Tried by this test, it is manifest that the two indictments against the defendant did not charge the same offense. A conviction could not have been had in the first case on proof that the defendant forged the second note. That she had authority to sign other notes than that referred to in the first indictment was competent evidence in the first case for the defense, but it was not introduced by the prosecution, and was not material to the commonwealth’s case. At the most it tended to corroborate the defendant’s assertion that she had express authority to sign the note charged in the indictment.
The objection to the action of the court in directing a verdict for the commonwealth on the issue under the plea of former acquittal is not sustained. The burden of proving a prior acquittal is on the defendant and must be supported by the preponderance of evidence. The pleading involves matters of record and matters of fact. As already observed, the only evidence offered was the record of the former trial. There were no disputed questions of fact, and the defendant wholly failed to introduce evidence tending to show an identity of offenses. The evidence was clear that the offenses charged in the two indictments were distinct and separate. Where the facts are not controverted, the court has authority to direct a verdict for or against the commonwealth as the case may require : Commonwealth v. Tadricke, 1 Pa. Superior Ct. 555; Wharton Cr. Pl. & Pr. section 812.

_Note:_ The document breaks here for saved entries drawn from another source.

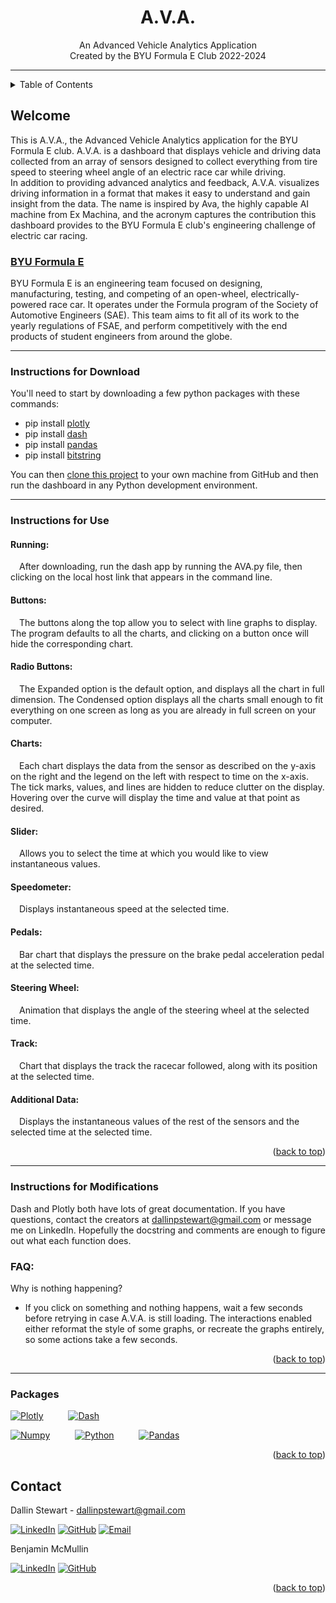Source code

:<a name="readme-top"></a>

<div align="center">
    <h1 align="center">A.V.A.</h1>
    <p align="center">
        An Advanced Vehicle Analytics Application 
        </br>Created by the BYU Formula E Club 2022-2024
    </p>
</div>

<hr>

<!-- TABLE OF CONTENTS -->
<details>
  <summary>Table of Contents</summary>
  <ol>
    <li><a href="#welcome">Welcome</a></li>
    <li><a href="#instructions">Instructions for Download</a></li>
    <li><a href="#use">Instructions for Use</a></li>
    <li><a href="#mods">Instructions for Modifications</a></li>
    <li><a href="#faq">FAQs</a></li>
  </ol>
</details>

<!-- Welcome -->
## Welcome

This is A.V.A., the Advanced Vehicle Analytics application for the BYU Formula E club.
A.V.A. is a dashboard that displays vehicle and driving data collected from an array of sensors
designed to collect everything from tire speed to steering wheel angle of an electric race car 
while driving. 
</br>
In addition to providing advanced analytics and feedback, A.V.A. visualizes driving information 
in a format that makes it easy to understand and gain insight from the data.
The name is inspired by Ava, the highly capable AI machine from Ex Machina, and the acronym captures 
the contribution this dashboard provides to the BYU Formula E club's engineering challenge of 
electric car racing.

### <a href="https://www.linkedin.com/company/byu-racing/">BYU Formula E</a>

BYU Formula E is an engineering team focused on designing, manufacturing, testing, and competing 
of an open-wheel, electrically-powered race car. It operates under the Formula program of the 
Society of Automotive Engineers (SAE). This team aims to fit all of its work to the yearly 
regulations of FSAE, and perform competitively with the end products of student engineers from around 
the globe.

<hr>


### Instructions for Download

You'll need to start by downloading a few python packages with these commands:
- pip install <a href=https://plotly.com/python/getting-started/>plotly</a>
- pip install <a href=https://dash.plotly.com/installation>dash</a>
- pip install <a href=https://pandas.pydata.org/docs/getting_started/install.html>pandas</a>
- pip install <a href=https://pypi.org/project/bitstring/>bitstring</a>

You can then <a href=https://docs.github.com/en/repositories/creating-and-managing-repositories/cloning-a-repository>
clone this project</a> to your own machine from GitHub and then run the dashboard in any Python development environment.

<hr>

### Instructions for Use

#### Running:
&emsp;After downloading, run the dash app by running the AVA.py file, then clicking on the
local host link that appears in the command line.
<br>
#### Buttons:
&emsp;The buttons along the top allow you to select with line graphs to display. The program defaults
to all the charts, and clicking on a button once will hide the corresponding chart.
<br>
#### Radio Buttons:
&emsp;The Expanded option is the default option, and displays all the chart in full dimension.
The Condensed option displays all the charts small enough to fit everything on one screen
as long as you are already in full screen on your computer.
<br>
#### Charts:
&emsp;Each chart displays the data from the sensor as described on the y-axis on the right and the
legend on the left with respect to time on the x-axis. The tick marks, values, and lines are hidden
to reduce clutter on the display. Hovering over the curve will display the time and value at that
point as desired.
<br>
#### Slider:
&emsp;Allows you to select the time at which you would like to view instantaneous values.
<br>
#### Speedometer:
&emsp;Displays instantaneous speed at the selected time.
<br>
#### Pedals:
&emsp;Bar chart that displays the pressure on the brake pedal acceleration pedal at the selected time.
<br>
#### Steering Wheel:
&emsp;Animation that displays the angle of the steering wheel at the selected time.
<br>
#### Track:
&emsp;Chart that displays the track the racecar followed, along with its position at the selected time.
<br>
#### Additional Data:
&emsp;Displays the instantaneous values of the rest of the sensors and the selected time at the selected
time.

<p align="right">(<a href="#readme-top">back to top</a>)</p>

<hr>

### Instructions for Modifications

Dash and Plotly both have lots of great documentation. If you have questions, contact the creators
at dallinpstewart@gmail.com or message me on LinkedIn. Hopefully the docstring and comments 
are enough to figure out what each function does.

### FAQ:
Why is nothing happening?
- If you click on something and nothing happens, wait a few seconds before retrying in case A.V.A.
is still loading. The interactions enabled either reformat the style of some graphs, or recreate the
graphs entirely, so some actions take a few seconds.

<p align="right">(<a href="#readme-top">back to top</a>)</p>

<hr>

### Packages

[![Plotly][Plotly-icon]][Plotly-url] &emsp; &emsp;  [![Dash][Dash-icon]][Dash-url] &emsp; &emsp;

[![Numpy][Numpy-icon]][Numpy-url] &emsp; &emsp; [![Python][Python-icon]][Python-url] &emsp; &emsp; [![Pandas][Pandas-icon]][Pandas-url]    



<p align="right">(<a href="#readme-top">back to top</a>)</p>


<!-- CONTACT -->
## Contact

Dallin Stewart - dallinpstewart@gmail.com

[![LinkedIn][linkedin-icon]][linkedin-url]
[![GitHub][github-icon]][github-url]
[![Email][email-icon]][email-url]

Benjamin McMullin

[![LinkedIn][linkedin-icon]][linkedin-url2]
[![GitHub][github-icon]][github-url2]

<p align="right">(<a href="#readme-top">back to top</a>)</p>


<!-- MARKDOWN LINKS & IMAGES -->
[Python-icon]: https://img.shields.io/badge/Python-3776AB?style=for-the-badge&logo=python&logoColor=white
[Python-url]: https://www.python.org/

[NumPy-icon]: https://img.shields.io/badge/NumPy-2596be?style=for-the-badge&logo=numpy&logoColor=white
[NumPy-url]: https://numpy.org/

[Pandas-icon]: https://img.shields.io/badge/Pandas-120756?style=for-the-badge&logo=pandas&logoColor=white
[Pandas-url]: https://pandas.pydata.org/

[Plotly-icon]: https://img.shields.io/badge/Plotly-e5558f?style=for-the-badge&logo=plotly&logoColor=white
[Plotly-url]: https://plotly.com/

[Dash-icon]: https://img.shields.io/badge/Dash-7c74fb?style=for-the-badge&logo=dash&logoColor=white
[Dash-url]: https://plotly.com/dash/


[linkedIn-icon]: https://img.shields.io/badge/LinkedIn-0077B5?style=for-the-badge&logo=linkedin&logoColor=white
[linkedIn-url]: https://www.linkedin.com/in/dallinstewart/
[linkedIn-url2]: https://www.linkedin.com/in/benjamin-mcmullin/

[github-icon]: https://img.shields.io/badge/GitHub-100000?style=for-the-badge&logo=github&logoColor=white
[github-url]: https://github.com/binDebug3
[github-url2]: https://github.com/benjaminmcmullin4

[Email-icon]: https://img.shields.io/badge/Email-D14836?style=for-the-badge&logo=gmail&logoColor=white
[Email-url]: mailto:dallinpstewart@gmail.com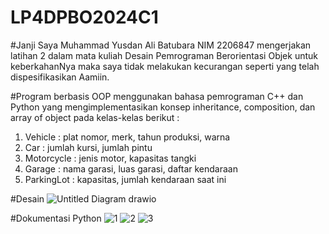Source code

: # LP4DPBO2024C1

#Janji
Saya Muhammad Yusdan Ali Batubara NIM 2206847 mengerjakan latihan 2 dalam 
mata kuliah Desain Pemrograman Berorientasi Objek untuk keberkahanNya 
maka saya tidak melakukan kecurangan seperti yang telah dispesifikasikan Aamiin.

#Program berbasis OOP menggunakan bahasa pemrograman C++ dan Python
yang mengimplementasikan konsep inheritance, composition, dan array of object pada kelas-kelas berikut :

1. Vehicle : plat nomor, merk, tahun produksi, warna
2. Car : jumlah kursi, jumlah pintu
3. Motorcycle : jenis motor, kapasitas tangki
4. Garage : nama garasi, luas garasi, daftar kendaraan
5. ParkingLot : kapasitas, jumlah kendaraan saat ini

#Desain
![Untitled Diagram drawio](https://github.com/mhmmdysdn/LP4DPBO2024C1/assets/119798315/69c68a27-2efd-4496-8471-b4f6495764c2)

#Dokumentasi Python
![1](https://github.com/mhmmdysdn/LP4DPBO2024C1/assets/119798315/69effa91-9af4-4003-b778-00bd3ebfb542)
![2](https://github.com/mhmmdysdn/LP4DPBO2024C1/assets/119798315/773b3636-4102-4e6d-b46e-b571faa1be5f)
![3](https://github.com/mhmmdysdn/LP4DPBO2024C1/assets/119798315/2f74693b-0402-41de-b811-59718dd9a39c)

It does not appear from the record that an exception was taken to the direction of the court embraced in the last paragraph of the first assignment. Taking the whole charge, however, it is in substance an instruction to the jury that the defendant failed to offer any evidence in support of the plea of former acquittal, and the verdict must therefore be in favor of the commonwealth. The verdict was rendered by.the jury. In Solliday v. Commonwealth, 28 Pa. 13 cited by the ap*301pellant, the case was reversed because no verdict was rendered on the preliminary plea, but a verdict of guilty on one of the counts in the indictment. The court held, however, that the trial judge might influence the verdict, and in some cases ought to control it, and that was what was done by the court in the present case.
The judgment is affirmed and the record remitted to the court below to the end that the sentence may be carried out.